#### Goal of the exercise:
The result should be every line in the data below that carries the string "Quantum".

#### Data shown:
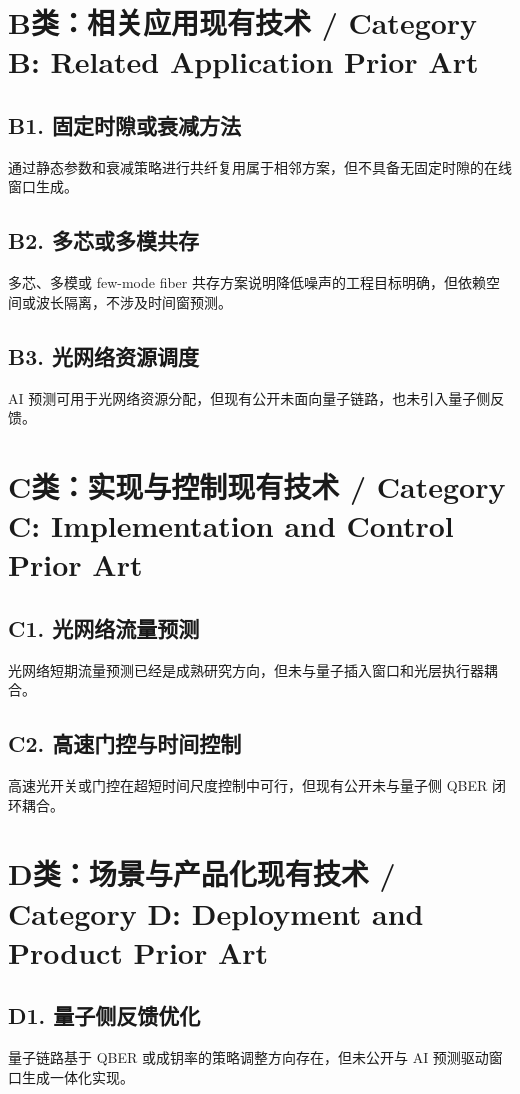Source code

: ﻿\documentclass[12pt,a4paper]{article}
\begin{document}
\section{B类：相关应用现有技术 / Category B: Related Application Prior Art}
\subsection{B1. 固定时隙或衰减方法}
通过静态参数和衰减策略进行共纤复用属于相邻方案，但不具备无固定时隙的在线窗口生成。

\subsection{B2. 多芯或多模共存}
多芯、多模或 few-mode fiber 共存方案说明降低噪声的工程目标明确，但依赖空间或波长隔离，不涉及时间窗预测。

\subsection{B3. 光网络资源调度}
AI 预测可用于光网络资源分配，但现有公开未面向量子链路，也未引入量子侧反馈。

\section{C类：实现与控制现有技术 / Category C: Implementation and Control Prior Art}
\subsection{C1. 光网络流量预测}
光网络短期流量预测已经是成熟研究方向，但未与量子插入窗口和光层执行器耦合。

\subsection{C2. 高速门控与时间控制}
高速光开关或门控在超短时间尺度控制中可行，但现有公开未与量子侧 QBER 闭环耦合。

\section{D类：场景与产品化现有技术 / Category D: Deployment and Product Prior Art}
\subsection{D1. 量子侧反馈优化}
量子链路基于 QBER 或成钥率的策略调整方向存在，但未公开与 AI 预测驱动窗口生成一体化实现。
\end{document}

* * *

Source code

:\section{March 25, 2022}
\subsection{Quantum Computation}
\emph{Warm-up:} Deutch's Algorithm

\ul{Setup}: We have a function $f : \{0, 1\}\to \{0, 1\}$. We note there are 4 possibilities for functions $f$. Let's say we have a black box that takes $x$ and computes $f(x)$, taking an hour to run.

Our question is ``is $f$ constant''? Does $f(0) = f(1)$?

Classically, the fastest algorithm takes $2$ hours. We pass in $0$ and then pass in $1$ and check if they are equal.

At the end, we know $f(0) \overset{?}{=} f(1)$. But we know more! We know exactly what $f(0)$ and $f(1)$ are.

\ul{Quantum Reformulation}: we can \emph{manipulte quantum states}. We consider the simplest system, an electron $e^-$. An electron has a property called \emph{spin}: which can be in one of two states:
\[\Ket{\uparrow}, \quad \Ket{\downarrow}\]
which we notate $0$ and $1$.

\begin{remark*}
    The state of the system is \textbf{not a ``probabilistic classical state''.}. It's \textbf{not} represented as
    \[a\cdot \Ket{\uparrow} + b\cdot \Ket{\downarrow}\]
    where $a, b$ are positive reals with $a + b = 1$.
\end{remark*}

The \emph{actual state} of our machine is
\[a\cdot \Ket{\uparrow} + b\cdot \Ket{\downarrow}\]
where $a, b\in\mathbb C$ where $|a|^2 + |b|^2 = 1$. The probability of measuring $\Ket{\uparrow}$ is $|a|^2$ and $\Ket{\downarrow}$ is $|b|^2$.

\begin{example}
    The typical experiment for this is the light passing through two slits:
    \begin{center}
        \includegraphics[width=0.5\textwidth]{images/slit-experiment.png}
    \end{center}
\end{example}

#### Response:
\subsection{Quantum Computation}
\ul{Quantum Reformulation}: we can \emph{manipulte quantum states}. We consider the simplest system, an electron $e^-$. An electron has a property called \emph{spin}: which can be in one of two states:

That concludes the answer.